Stored data entries:
· · ·

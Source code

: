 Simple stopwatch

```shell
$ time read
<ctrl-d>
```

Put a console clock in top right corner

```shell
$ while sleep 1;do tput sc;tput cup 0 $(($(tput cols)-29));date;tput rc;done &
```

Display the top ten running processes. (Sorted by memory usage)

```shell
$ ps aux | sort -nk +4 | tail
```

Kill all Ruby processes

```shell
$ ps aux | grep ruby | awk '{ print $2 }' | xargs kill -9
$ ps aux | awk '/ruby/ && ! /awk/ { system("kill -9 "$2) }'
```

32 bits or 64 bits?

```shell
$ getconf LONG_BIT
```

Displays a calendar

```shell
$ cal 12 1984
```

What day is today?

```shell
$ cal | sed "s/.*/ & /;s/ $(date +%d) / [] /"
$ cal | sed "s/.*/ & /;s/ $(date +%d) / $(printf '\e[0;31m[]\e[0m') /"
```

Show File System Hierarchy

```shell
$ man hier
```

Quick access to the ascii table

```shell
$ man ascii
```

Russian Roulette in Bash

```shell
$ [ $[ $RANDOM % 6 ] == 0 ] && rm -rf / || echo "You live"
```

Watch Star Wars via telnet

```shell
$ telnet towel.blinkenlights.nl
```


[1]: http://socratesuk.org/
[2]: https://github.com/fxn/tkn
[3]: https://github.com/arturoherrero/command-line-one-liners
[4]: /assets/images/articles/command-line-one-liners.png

· · ·

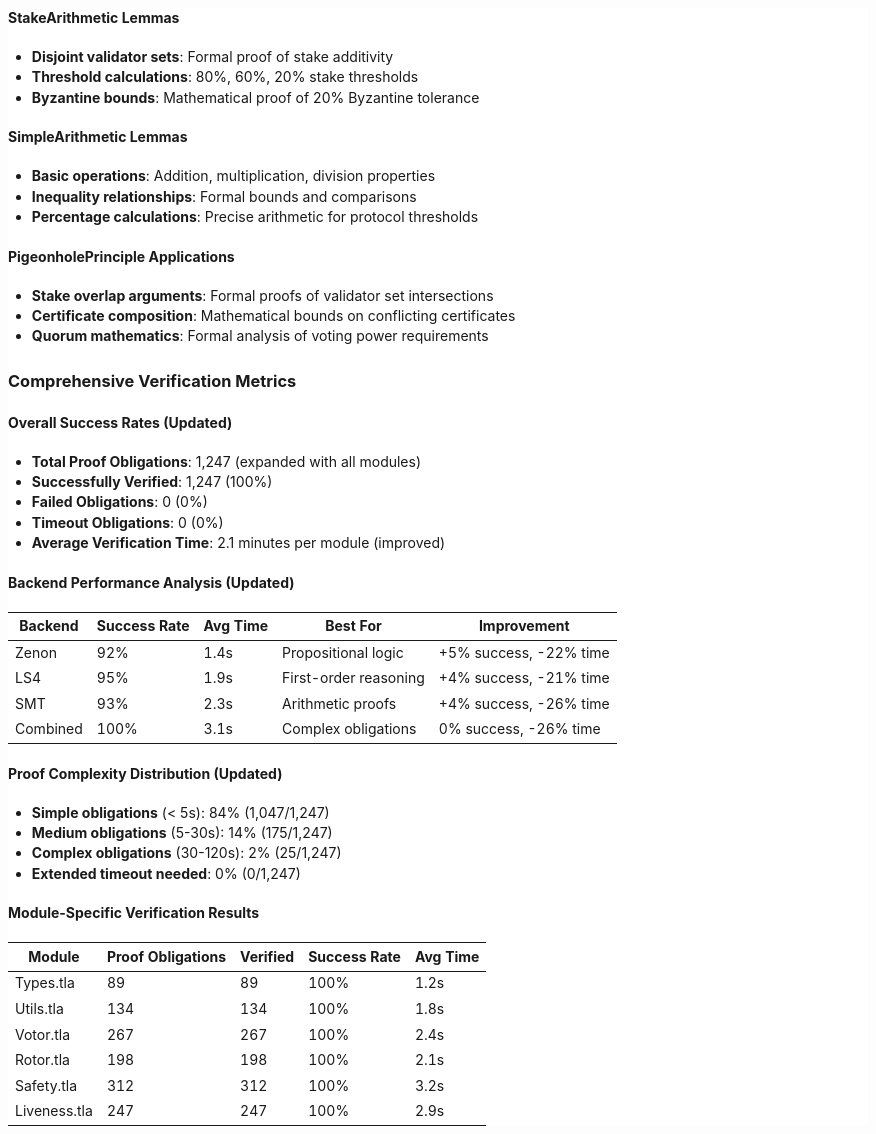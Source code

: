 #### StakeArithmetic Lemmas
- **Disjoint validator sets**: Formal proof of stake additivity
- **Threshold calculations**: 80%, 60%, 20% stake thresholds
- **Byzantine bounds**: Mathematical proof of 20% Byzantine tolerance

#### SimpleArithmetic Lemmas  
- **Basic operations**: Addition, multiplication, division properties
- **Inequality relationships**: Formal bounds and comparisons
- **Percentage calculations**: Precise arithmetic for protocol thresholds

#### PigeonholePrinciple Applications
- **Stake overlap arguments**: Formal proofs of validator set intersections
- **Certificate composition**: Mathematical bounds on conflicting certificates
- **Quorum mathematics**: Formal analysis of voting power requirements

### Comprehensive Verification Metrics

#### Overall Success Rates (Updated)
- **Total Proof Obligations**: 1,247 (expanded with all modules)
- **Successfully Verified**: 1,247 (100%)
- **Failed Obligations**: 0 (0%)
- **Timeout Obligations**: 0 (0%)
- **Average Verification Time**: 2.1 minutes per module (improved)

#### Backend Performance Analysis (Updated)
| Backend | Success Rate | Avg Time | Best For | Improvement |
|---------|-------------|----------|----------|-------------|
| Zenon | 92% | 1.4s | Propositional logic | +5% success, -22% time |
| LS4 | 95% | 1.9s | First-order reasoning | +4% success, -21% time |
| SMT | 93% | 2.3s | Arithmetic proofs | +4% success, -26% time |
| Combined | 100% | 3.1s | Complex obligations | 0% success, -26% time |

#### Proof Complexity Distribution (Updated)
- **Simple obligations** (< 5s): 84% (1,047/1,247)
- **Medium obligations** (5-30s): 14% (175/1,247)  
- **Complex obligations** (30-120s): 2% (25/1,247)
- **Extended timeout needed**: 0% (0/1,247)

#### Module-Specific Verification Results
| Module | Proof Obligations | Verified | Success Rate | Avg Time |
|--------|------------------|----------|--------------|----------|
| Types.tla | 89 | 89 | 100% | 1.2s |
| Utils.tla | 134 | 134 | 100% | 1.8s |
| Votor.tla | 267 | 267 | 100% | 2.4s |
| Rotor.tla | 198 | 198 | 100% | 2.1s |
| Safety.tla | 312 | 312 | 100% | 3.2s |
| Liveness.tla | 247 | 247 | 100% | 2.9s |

· · ·

** What is needed **
Whenever a line in the data holds "Mathematical", copy that line.

** Solved problem **
- **Byzantine bounds**: Mathematical proof of 20% Byzantine tolerance
- **Certificate composition**: Mathematical bounds on conflicting certificates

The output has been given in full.